REACH FOR TRANSFORMATION

I’ve been noticing lately that there seems to be a lot of musings going ‘round about transforming your life by getting out of your field of work and trying something else.

When you’re feeling trapped and unfulfilled by the consequences of your previous professional and work choices, thinking about making a change is probably a go-to default.

The numbness in you that grows as your joy-switch keeps tripping off starts reaching epic proportions.  You become one of the multitudes of the Disengaged.

chain
“chain” by Andy Maguire via Flickr [CC BY-2.0]
Jumping off the conventional well-beaten path and running off down some other forest trail or hitching a ride on a boxcar going someplace else starts sounding mighty good.  This durned road you’re on is not taking you where you want to be and it sucks.

IT’S NOT ABOUT GETTING A DIFFERENT JOB

This career-changing thing is not the same thing as changing jobs – i.e., doing the same thing you have gotten good at doing and moving (or being moved by circumstance or desire) to another company or a different division or some other project.

For that one, you’re just doing the same dance, only in a different place.

The traditional job market has all kinds of practical solutions for making changes if you’re wanting to do more of the same.

kitchen-help
“kitchen help” by Andrew Huff via Flickr [CC BY-NC 2.0]
If you’re are an experienced knowledge-worker and a leader of some sort in corporate-world, there are “recruitment consultants” — intrepid headhunters looking for new trophies for their bag – as well as the CV/resume dance and the professional networking thing.

If you’re in the helping or service or sales professions, there are many online jobsites and job alert services and all sorts of folks in your own network that can help you find other places to do the work you’re already doing.

Creative sorts have similar resources in their own worlds as well.

Making a job change can take a tremendous lot of hustle and is likely to rearrange your life in many ways.

However, it is a truism:

Doing the same thing you’ve always done is

likely to get you the same results you’ve always gotten.

That is not a problem if you like the results you’ve been getting.  It does become a problem if you don’t like those results.

WOULD YOU RATHER DO DIFFERENT?

The people to whom the career-change advice is aimed are the ones who may have accomplished some good stuff already.

After working in a field for a while and getting some accomplishments under their belts, they are feeling like their heart has gone missing somehow.

The drag starts getting heavy on them and the “good life” they may have built is just not satisfactory.

The thing that used to excite these folks has gotten stale.  Maybe they are feeling ready to get growing in some other direction, having already explored one slice of the world as thoroughly as they feel they want to.

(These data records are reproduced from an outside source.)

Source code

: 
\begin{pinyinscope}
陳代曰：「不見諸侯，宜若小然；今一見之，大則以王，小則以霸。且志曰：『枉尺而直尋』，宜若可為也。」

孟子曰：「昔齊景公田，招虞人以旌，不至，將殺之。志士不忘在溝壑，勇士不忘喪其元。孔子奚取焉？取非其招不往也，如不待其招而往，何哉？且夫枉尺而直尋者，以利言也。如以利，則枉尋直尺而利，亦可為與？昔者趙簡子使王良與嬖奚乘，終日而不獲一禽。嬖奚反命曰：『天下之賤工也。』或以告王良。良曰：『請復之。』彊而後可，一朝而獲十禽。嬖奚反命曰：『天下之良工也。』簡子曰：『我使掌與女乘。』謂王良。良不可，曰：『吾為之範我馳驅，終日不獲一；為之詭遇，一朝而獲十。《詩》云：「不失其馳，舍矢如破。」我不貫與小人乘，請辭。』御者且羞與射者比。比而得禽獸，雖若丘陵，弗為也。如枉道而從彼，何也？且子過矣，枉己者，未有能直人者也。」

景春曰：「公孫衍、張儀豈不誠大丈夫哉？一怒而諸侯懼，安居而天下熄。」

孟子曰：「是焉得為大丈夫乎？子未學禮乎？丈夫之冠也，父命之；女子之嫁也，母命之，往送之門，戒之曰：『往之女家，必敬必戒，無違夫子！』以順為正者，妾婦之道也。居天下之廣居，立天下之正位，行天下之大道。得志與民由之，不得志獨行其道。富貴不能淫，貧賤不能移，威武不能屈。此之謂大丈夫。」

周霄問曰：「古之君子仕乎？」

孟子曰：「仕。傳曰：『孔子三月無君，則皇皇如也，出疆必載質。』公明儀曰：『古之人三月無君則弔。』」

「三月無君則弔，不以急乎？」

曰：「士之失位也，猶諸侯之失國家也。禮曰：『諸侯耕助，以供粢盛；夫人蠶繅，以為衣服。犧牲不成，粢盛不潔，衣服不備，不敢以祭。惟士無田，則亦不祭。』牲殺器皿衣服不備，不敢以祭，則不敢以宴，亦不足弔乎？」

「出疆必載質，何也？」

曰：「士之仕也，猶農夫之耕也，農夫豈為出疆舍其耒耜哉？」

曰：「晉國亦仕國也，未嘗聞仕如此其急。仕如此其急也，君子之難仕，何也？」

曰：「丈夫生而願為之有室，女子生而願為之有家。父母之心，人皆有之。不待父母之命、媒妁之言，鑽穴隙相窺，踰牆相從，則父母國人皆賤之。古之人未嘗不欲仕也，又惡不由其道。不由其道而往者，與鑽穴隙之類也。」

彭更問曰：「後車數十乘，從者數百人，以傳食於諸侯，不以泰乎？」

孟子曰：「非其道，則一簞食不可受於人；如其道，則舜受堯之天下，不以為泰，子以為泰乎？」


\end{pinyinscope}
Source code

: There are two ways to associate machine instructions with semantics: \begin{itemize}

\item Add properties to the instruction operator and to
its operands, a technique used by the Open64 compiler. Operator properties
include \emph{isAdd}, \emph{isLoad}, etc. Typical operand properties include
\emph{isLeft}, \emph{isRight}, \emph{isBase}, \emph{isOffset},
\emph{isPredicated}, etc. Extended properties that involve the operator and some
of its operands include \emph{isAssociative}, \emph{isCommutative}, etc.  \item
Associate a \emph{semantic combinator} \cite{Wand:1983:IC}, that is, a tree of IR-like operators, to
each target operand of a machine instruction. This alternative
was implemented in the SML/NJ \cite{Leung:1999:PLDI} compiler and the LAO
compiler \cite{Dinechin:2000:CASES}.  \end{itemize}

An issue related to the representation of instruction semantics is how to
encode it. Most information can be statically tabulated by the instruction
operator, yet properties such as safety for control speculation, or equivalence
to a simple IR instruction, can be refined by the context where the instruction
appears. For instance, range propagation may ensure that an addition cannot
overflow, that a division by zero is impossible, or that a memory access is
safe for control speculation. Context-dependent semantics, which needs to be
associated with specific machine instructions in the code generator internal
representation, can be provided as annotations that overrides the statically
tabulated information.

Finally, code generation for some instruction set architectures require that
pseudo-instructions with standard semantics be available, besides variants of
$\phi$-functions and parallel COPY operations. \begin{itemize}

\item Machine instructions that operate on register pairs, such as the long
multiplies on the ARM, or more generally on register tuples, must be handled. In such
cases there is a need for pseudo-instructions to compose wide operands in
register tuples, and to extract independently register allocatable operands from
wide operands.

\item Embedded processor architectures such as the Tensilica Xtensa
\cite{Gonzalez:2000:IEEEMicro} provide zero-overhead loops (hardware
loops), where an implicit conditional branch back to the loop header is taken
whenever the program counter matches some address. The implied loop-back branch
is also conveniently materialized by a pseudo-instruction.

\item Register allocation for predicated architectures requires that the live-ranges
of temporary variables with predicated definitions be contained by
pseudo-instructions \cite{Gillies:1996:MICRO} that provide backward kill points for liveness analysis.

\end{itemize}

One lovely example of this mindset (along with some hard-won insights) comes from Felicia Ricci, a self-described “five-trick pony who loves to make creative mischief.”

Ricci is an author, performer, voice teacher and entrepreneur, who presented this lively talk, “How To Change Careers When You’re Lost” at the TEDxYale talk-fest in 2015.

Her writerly point is that your life is always in “draft mode.”  You can revise, revise, and revise until you get it to your kind of “right.”

Ricci’s takeaway tips:

  • Ignore the odds. (If you’re innovative, the odds will never be in your favor.  Do it anyway.)
  • Embrace the fear. (Revisions can be terrifying and stressful and you will freak out.)
  • Don’t decide by thinking, decide by doing.

HELP IS ALL AROUND YOU

Are you one of those who are looking for different?

There are career-change books, articles, and online videos and podcasts by assorted gurus and mavens and academic sorts which are loaded with information about the how of it all if you’re inclined to get into it.

There are numerous profiling tests and lots of systems to help you figure it out as well as lots of people who are willing to help you in your search for the new work-you.

A fairly new profession – career coach – has bloomed in the business jungle within the last couple of decades.  You can buy the services of a native guide to lead you through the tangled, messy landscape of Change and hack your way through all that confusion.

excursion-dress-code
“the excursion dress code” by Linda de Volder via Flickr [CC BY-NC-ND 2.0]
There’s a fascinating collection of success stories put together by Careershifters, probably the largest more-than-profit online organization dedicated to helping people who are ready to reach for their own transformation.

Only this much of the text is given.